US President Anecdotes, Silly Stories and Jokes
Sometimes you just need a good laugh to start off the day. Lets see if any of these helps you with that.
US Presidential Funny or Strange Nicknames – Some Funny Nicknames of Presidents Washington through Tyler
Strange or Funny Nicknames of Presidents: Washington through Tyler (our first ten Presidents)
George Washington – American Cincinnatus
John Adams – His Rotundity, The Duke of Braintree
Thomas Jefferson – Mad Tom
James Madison – His Little Majesty, Little Jemmy
James Monroe – The Last Cocked Hat
John Quincy Adams – Old Man Eloquent, King John II
Andrew Jackson – Sharp Knife, King Andrew
Martin Van Buren – The Little Magician, Red Fox of Kinderhook, The Mistletoe Politician
William Henry Harrison – Old Tippecanoe, Granny Harrison, General Mum
John Tyler – His Accidency
Thomas Jefferson Silly Stories and Quotes
One day Jefferson was traveling. He went on horseback. That was a common way of traveling at that time. He stopped at a country tavern. At this tavern he talked with a stranger who was staying there. After a while Jefferson rode away. Then the stranger said to the landlord, "Who is that man? He knew so much about law, that I was sure he was a lawyer. But when we talked about medicine, he knew so much about that, that I thought he must be a doctor. And after a while he seemed to know so much about religion, that I was sure he was a minister. Who is he?" The stranger was very much surprised to hear that the man he had talked with was Thomas Jefferson.
(Family Books and CDs, http://www.familybooksandcds.com/kid-story-stories-about-thomas-jefferson.html, Stories About Jefferson: A Children’s Story About Thomas Jefferson)
He (Thomas Jefferson) had very bad posture and had a tendency to wear clothes that many felt were unfitting for a man of his stature. He usually wore a worn brown coat, red waistcoat, corduroy breeches, wool hose, and a pair of carpet slippers without heels. He almost sparked an international incident when he accidentally insulted the British ambassador by received him while wearing informal clothes. He also started the presidential tradition of shaking hands with visitors instead of bowing."
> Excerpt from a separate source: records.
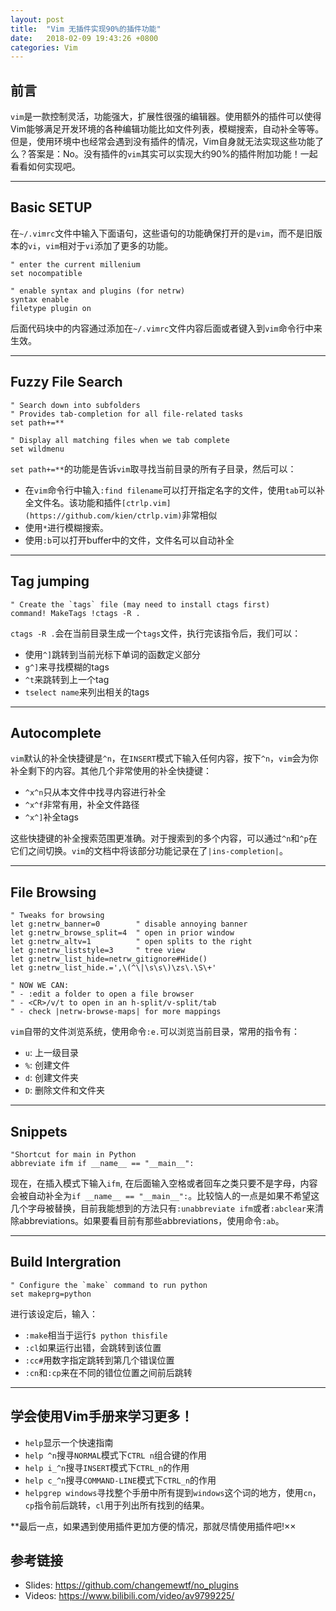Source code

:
 ```yaml
---
layout: post
title:  "Vim 无插件实现90%的插件功能"
date:   2018-02-09 19:43:26 +0800
categories: Vim
---
```


## 前言
`vim`是一款控制灵活，功能强大，扩展性很强的编辑器。使用额外的插件可以使得Vim能够满足开发环境的各种编辑功能比如文件列表，模糊搜索，自动补全等等。但是，使用环境中也经常会遇到没有插件的情况，Vim自身就无法实现这些功能了么？答案是：No。没有插件的`vim`其实可以实现大约90%的插件附加功能！一起看看如何实现吧。

---

## Basic SETUP
在`~/.vimrc`文件中输入下面语句，这些语句的功能确保打开的是`vim`，而不是旧版本的`vi`，`vim`相对于`vi`添加了更多的功能。
```vim
" enter the current millenium
set nocompatible

" enable syntax and plugins (for netrw)
syntax enable
filetype plugin on
```

后面代码块中的内容通过添加在`~/.vimrc`文件内容后面或者键入到`vim`命令行中来生效。

---

## Fuzzy File Search
```vim
" Search down into subfolders
" Provides tab-completion for all file-related tasks
set path+=**

" Display all matching files when we tab complete
set wildmenu
```
`set path+=**`的功能是告诉`vim`取寻找当前目录的所有子目录，然后可以：
- 在`vim`命令行中输入`:find filename`可以打开指定名字的文件，使用`tab`可以补全文件名。该功能和插件`[ctrlp.vim](https://github.com/kien/ctrlp.vim)`非常相似
- 使用`*`进行模糊搜索。
- 使用`:b`可以打开buffer中的文件，文件名可以自动补全

---

## Tag jumping
```vim
" Create the `tags` file (may need to install ctags first)
command! MakeTags !ctags -R .
```
`ctags -R .`会在当前目录生成一个`tags`文件，执行完该指令后，我们可以：
- 使用`^]`跳转到当前光标下单词的函数定义部分
- `g^]`来寻找模糊的tags
- `^t`来跳转到上一个tag
- `tselect name`来列出相关的tags

---

## Autocomplete
`vim`默认的补全快捷键是`^n`，在`INSERT`模式下输入任何内容，按下`^n`，`vim`会为你补全剩下的内容。其他几个非常使用的补全快捷键：

- `^x^n`只从本文件中找寻内容进行补全
- `^x^f`非常有用，补全文件路径
- `^x^]`补全tags

这些快捷键的补全搜索范围更准确。对于搜索到的多个内容，可以通过`^n`和`^p`在它们之间切换。`vim`的文档中将该部分功能记录在了`|ins-completion|`。

---

## File Browsing
```vim
" Tweaks for browsing
let g:netrw_banner=0        " disable annoying banner
let g:netrw_browse_split=4  " open in prior window
let g:netrw_altv=1          " open splits to the right
let g:netrw_liststyle=3     " tree view
let g:netrw_list_hide=netrw_gitignore#Hide()
let g:netrw_list_hide.=',\(^\|\s\s\)\zs\.\S\+'

" NOW WE CAN:
" - :edit a folder to open a file browser
" - <CR>/v/t to open in an h-split/v-split/tab
" - check |netrw-browse-maps| for more mappings
```
`vim`自带的文件浏览系统，使用命令`:e.`可以浏览当前目录，常用的指令有：
- `u`: 上一级目录
- `%`: 创建文件 
- `d`: 创建文件夹
- `D`: 删除文件和文件夹

---

## Snippets
```vim
"Shortcut for main in Python
abbreviate ifm if __name__ == "__main__":
```
现在，在插入模式下输入`ifm`, 在后面输入空格或者回车之类只要不是字母，内容会被自动补全为`if __name__ == "__main__":`。比较恼人的一点是如果不希望这几个字母被替换，目前我能想到的方法只有`:unabbreviate ifm`或者`:abclear`来清除abbreviations。如果要看目前有那些abbreviations，使用命令`:ab`。

---

## Build Intergration
```vim
" Configure the `make` command to run python
set makeprg=python
```
进行该设定后，输入：
- `:make`相当于运行`$ python thisfile`
- `:cl`如果运行出错，会跳转到该位置
- `:cc#`用数字指定跳转到第几个错误位置
- `:cn`和`:cp`来在不同的错位位置之间前后跳转

---

## 学会使用Vim手册来学习更多！

- `help`显示一个快速指南
- `help ^n`搜寻`NORMAL`模式下`CTRL n`组合键的作用
- `help i_^n`搜寻`INSERT`模式下`CTRL_n`的作用
- `help c_^n`搜寻`COMMAND-LINE`模式下`CTRL_n`的作用
- `helpgrep windows`寻找整个手册中所有提到`windows`这个词的地方，使用`cn`，`cp`指令前后跳转，`cl`用于列出所有找到的结果。

**最后一点，如果遇到使用插件更加方便的情况，那就尽情使用插件吧!××

## 参考链接
- Slides: <https://github.com/changemewtf/no_plugins>
- Videos: <https://www.bilibili.com/video/av9799225/>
(Top Tenz, http://www.toptenz.net/top-10-facts-about-thomas-jefferson.php, Top 10 Interesting Facts about Thomas Jefferson; #5 Thomas Jefferson was a very casual person)
John F. Kennedy held a dinner in the White House for a group of the brightest minds in the nation at that time. He made this statement: "This is perhaps the assembly of the most intelligence ever to gather at one time in the White House with the exception of when Thomas Jefferson dined alone."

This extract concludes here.